Harnessing consumer creativity: a difficult but rewarding task
By Dr Ben Voyer, Associate Professor at ESCP Business School
At the CMC, we think that consumer creativity accounts for a lot of the (perceived) value that consumers experience in the act of consumption. We believe that much of the act of consumption occurs through creative processes. But one of the questions that many find challenging is: ‘what exactly is consumer creativity’? Is consumer creativity simply about the many ways in which individuals consume goods? Oreo cookies, for instance, can certainly be consumed in many different and creative ways. Or is consumer creativity something even broader, that includes the integration of the many associations we have with the brand (e.g. childhood memories of eating Oreo cookies…), or multiple encounters with brands (through advertising, product placement, etc) with our own life experience. I would argue here in favour of a broad understanding of consumer creativity, as a process of integrating our current experience of consumption with a set of associated and related memories, perceptions and emotions involving brand-related and product-related experiences. In other words, consumers re-interpret the value proposition while consuming the goods they purchase, and integrate it with the brand eco-system and their previous experience.
A related question is: when does consumer creativity actually happen? Two opposite views can be confronted. On the one hand, some scholars argue that consumer creativity is a process that mainly occurs during the act of consumption – which implies being present and in contact with the product / service. On the other hand, some scholars argue that consumer creativity is a continuous process, which can precede and follow the act of consumption itself, thanks to consumers’ imagination. Given the previous broad understanding of consumer creativity previously discussed, I would also argue here in favour of a creativity continuum.
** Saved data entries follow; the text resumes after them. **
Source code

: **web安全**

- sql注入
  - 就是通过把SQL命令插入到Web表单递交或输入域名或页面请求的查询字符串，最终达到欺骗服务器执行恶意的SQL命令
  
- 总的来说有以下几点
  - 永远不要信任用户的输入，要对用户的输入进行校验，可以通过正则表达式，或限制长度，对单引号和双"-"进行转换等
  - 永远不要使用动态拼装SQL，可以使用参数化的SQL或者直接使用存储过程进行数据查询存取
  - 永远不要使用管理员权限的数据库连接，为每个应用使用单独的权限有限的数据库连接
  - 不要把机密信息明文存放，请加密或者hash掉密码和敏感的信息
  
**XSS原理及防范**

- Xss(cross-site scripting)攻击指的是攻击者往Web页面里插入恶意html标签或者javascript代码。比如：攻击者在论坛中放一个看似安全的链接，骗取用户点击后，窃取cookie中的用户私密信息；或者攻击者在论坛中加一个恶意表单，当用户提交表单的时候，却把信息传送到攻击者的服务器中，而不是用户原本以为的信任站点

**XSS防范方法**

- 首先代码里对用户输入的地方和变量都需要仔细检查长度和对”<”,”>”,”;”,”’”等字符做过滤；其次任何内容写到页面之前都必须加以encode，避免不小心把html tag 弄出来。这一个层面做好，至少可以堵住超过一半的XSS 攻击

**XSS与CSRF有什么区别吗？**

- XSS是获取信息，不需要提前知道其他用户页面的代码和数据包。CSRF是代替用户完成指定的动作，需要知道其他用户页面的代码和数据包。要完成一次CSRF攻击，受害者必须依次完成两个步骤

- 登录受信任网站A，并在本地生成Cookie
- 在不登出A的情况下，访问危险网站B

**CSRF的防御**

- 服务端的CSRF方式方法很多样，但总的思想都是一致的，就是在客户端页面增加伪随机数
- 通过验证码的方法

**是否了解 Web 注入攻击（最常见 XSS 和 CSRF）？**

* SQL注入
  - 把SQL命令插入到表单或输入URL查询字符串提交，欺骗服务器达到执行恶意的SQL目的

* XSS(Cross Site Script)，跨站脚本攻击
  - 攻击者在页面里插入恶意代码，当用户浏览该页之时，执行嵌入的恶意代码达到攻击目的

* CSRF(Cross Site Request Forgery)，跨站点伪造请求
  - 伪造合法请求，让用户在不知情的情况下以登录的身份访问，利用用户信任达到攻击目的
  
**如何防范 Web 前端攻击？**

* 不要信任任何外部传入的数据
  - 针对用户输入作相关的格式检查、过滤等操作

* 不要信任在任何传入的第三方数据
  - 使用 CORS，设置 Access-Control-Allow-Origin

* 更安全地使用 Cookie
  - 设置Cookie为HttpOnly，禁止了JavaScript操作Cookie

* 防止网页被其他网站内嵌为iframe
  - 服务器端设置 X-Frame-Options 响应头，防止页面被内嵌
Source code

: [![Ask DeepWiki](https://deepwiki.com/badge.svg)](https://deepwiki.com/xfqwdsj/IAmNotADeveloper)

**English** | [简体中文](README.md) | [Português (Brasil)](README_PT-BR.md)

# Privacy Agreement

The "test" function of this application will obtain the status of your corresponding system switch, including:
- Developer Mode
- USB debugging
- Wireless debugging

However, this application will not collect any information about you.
Understanding how your product or service and its associated perceived value can be re-created and re-interpreting by consumers is not an easy task. The reason being that most of the time, this will not be apparent – perhaps not even to consumers themselves. Marketing and consumer research can help in that respect, for instance by using novel research methods (e.g. netnography, portable video-camera…), as discussed in my last blog post. Companies who succeed in this difficult task will be able to improve the perceived value of their product and service offering, by making sure that the value proposition is correctly understood, and also leaves room to consumer interpretation and integration with their own universe.